Frank Bennack served as CEO of media conglomerate Hearst Corporation for nearly 30 years. Under his watch, Hearst grew exponentially, launched the A&E, History and Lifetime cable networks, and invested in the ESPN family of sports networks. In his recently published memoir Leave Something on the Table, he offered several nuggets of wisdom in building a profitable, purposeful career:

Office politics has harmed more companies than their most evil competitors. Never have we been at a time when it was more important that leaders put a high priority on culture. Peter Drucker said, “Culture eats strategy for breakfast.” There’s nothing else in a company that is as important.

The other person doesn’t have to lose for you to win. When the chips are down, I always try to make that call in a way that is fair and recognizes the position of the counterparty, whether it’s an employee, a partner, or whoever is might be. It’s not only polite; it’s good business.

Journalism is indispensable to our society. Maybe after the clergy, there’s no higher calling. It’s not a walk in the park. It’s always been a challenge. People thought radio would kill newspapers, that TV would kill radio, and that cable would kill all three, but they’re still here. There will be a lot of readers of magazines and newspapers, viewers of TV and listeners of radio for a long time to come.

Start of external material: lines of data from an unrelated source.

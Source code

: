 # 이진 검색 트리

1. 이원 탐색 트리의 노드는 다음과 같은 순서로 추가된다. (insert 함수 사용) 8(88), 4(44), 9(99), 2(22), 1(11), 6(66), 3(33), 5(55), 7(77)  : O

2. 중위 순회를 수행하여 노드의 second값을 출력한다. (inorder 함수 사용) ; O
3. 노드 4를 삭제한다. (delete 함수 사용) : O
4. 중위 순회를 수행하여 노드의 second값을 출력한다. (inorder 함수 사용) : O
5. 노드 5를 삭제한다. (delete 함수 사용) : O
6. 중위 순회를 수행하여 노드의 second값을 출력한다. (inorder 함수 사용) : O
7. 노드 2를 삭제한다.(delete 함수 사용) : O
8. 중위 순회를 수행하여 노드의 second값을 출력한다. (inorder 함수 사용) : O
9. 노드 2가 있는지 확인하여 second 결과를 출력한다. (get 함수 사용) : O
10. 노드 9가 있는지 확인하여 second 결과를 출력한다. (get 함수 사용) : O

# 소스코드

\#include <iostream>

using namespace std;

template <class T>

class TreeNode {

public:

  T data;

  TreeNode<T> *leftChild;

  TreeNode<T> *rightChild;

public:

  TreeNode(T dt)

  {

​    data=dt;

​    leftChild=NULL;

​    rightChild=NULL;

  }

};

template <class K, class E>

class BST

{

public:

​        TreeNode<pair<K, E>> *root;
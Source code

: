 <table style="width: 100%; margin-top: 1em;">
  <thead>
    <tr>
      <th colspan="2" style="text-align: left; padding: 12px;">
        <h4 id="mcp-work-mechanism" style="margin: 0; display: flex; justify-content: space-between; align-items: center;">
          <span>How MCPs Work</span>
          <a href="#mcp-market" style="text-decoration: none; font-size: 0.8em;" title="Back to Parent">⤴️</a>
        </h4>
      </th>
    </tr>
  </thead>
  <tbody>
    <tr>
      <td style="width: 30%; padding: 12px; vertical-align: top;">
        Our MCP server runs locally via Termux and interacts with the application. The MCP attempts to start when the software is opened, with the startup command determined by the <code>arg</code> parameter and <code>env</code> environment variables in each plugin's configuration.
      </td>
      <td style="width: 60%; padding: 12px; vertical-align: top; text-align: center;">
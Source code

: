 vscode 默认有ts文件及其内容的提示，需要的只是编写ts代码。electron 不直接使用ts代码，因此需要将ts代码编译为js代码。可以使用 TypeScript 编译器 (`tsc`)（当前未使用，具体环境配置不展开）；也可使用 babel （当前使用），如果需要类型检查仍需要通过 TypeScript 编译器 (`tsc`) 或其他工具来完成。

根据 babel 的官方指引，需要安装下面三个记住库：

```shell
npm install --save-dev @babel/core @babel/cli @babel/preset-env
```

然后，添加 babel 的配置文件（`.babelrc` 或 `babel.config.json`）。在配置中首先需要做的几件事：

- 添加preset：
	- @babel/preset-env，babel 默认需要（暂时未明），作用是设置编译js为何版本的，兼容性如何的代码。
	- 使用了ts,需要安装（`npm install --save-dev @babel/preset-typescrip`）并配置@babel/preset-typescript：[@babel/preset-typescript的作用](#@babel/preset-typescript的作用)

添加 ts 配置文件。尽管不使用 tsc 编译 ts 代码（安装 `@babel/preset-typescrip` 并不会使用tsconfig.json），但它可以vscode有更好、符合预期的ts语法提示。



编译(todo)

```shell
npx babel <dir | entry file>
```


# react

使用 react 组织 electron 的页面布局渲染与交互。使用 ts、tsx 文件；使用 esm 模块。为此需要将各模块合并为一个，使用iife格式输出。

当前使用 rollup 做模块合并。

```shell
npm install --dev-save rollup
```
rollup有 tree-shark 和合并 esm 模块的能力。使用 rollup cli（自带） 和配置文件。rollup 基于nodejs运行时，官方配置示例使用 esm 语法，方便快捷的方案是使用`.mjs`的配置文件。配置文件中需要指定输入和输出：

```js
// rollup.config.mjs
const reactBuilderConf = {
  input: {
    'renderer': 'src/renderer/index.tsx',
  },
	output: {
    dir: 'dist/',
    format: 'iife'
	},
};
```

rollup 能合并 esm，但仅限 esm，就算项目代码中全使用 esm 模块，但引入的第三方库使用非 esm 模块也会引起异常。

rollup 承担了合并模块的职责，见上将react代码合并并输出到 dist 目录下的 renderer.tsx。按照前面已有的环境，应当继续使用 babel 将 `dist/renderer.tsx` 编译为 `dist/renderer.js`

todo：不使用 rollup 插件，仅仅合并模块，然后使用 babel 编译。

Optimism and a positive attitude are very powerful, particularly for leaders who have tough jobs. If they don’t approach it with an upbeat attitude, it’s very contagious. I love it when there’s a loud noise in the cafeteria or in the halls. You know that people have had a score of some kind or something good has happened to them.

People who pride themselves on being able to get by on little sleep are kidding themselves. Make rest a part of your life. I’m going to rest when it’s time to rest. I’m not going to let a too-difficult day get me to the point where I toss and turn all night. I’m going to say, “I’ll think about that tomorrow.”

Once in a while, “disconnect” and think. Put down the paper, put down the book, turn off the TV, sit and think things over: “What have I missed? What’s the next most important thing for me to do, not only for my company but for my family and for society? Have I done anything today that makes it better? If I haven’t, I’d better double up tomorrow.”